Gun safety classes should also be free (along with most education, but that’s fodder for another thread), and readily available. The number of those killed or injured due to poor safety is on par with those injured and killed through malicious use. Even if you have no interest in possessing a gun, it could still be of use to take a class.
Gun safety devices, trigger locks, gun safes, stuff like that, should likewise be subsidised and affordable, if not outright free. There should be no excuse for not being able to properly protect your gun from casual theft or misuse. A gun should either be in your possession, under your supervision, or safely stored. Tucking it in between the couch cushions should not be considered to be an acceptable manner of storage.

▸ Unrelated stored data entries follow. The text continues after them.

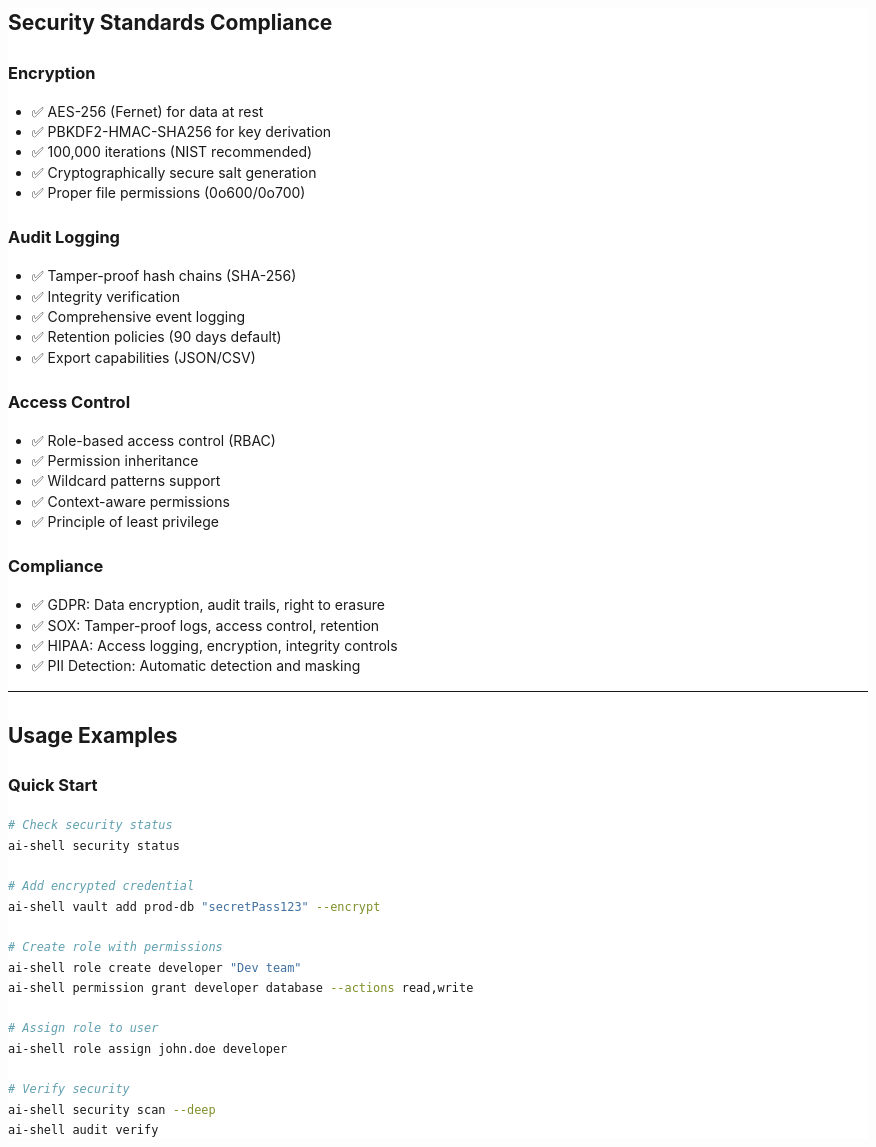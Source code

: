 
## Security Standards Compliance

### Encryption
- ✅ AES-256 (Fernet) for data at rest
- ✅ PBKDF2-HMAC-SHA256 for key derivation
- ✅ 100,000 iterations (NIST recommended)
- ✅ Cryptographically secure salt generation
- ✅ Proper file permissions (0o600/0o700)

### Audit Logging
- ✅ Tamper-proof hash chains (SHA-256)
- ✅ Integrity verification
- ✅ Comprehensive event logging
- ✅ Retention policies (90 days default)
- ✅ Export capabilities (JSON/CSV)

### Access Control
- ✅ Role-based access control (RBAC)
- ✅ Permission inheritance
- ✅ Wildcard patterns support
- ✅ Context-aware permissions
- ✅ Principle of least privilege

### Compliance
- ✅ GDPR: Data encryption, audit trails, right to erasure
- ✅ SOX: Tamper-proof logs, access control, retention
- ✅ HIPAA: Access logging, encryption, integrity controls
- ✅ PII Detection: Automatic detection and masking

---

## Usage Examples

### Quick Start
```bash
# Check security status
ai-shell security status

# Add encrypted credential
ai-shell vault add prod-db "secretPass123" --encrypt

# Create role with permissions
ai-shell role create developer "Dev team"
ai-shell permission grant developer database --actions read,write

# Assign role to user
ai-shell role assign john.doe developer

# Verify security
ai-shell security scan --deep
ai-shell audit verify
```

Guns lost or stolen should be reported immediately. I don’t think that a gun owner who has had their gun lost or stolen should be culpable in for the crimes committed with said gun, but they should be fined if they were negligent in securing their gun, or for not reporting the loss in a timely fashion. Maybe if they demonstrate that they are unable or unwilling to properly secure their arms, they may be limited in what and how many guns they may own.
OTOH, I think that, if reported, and the owner did their due diligence to prevent the theft or loss, they should get an insurance payout to compensate them for their loss.
Speaking of insurance, there should be some level of tax to new gun purchases, and that of ammunition that is to leave the store(duty free as long as it is used there), that goes to help pay for the damages done by guns. To help pay the medical costs of those harmed, and compensation loss to the next of kin to those killed. It is argued by gun rights advocates that there is no way that gun owners can afford to pay for the damages that guns do to society, and while I find that argument to be against their own interests, I have no problem subsidizing that insurance to an affordable level, with the hope that these measures will reduce the damage that their guns do to society to more affordable levels.
As far as healthcare and mental health goes, those are not exactly in line with this thread, but I’m all for shoring those up as well. Mental health has a double whammy against it. There is a stigma to it, that someone’s mental health problems are their own fault, which makes it hard for someone to admit to them, and then there’s the problem that, even if someone does disclose their mental health problems, there’s not really any available care for them anyway. Poverty as well, many crimes are not crimes of passion or illness, but of necessity.
Alleviating mental health and poverty factors should make this a better place in and of itself, and would certainly reduce all crime, that does not mean that that can take the place of taking some pretty common sense measures. Maybe when everyone is a peaceful and well adjusted citizen, we will not need gun laws, or laws at all, but that’s a long time coming, especially since most of those who say that we should concentrate on mental health and poverty rather than gun control are talking out of both sides of their mouth, as they have no interest in addressing mental health problems or poverty either.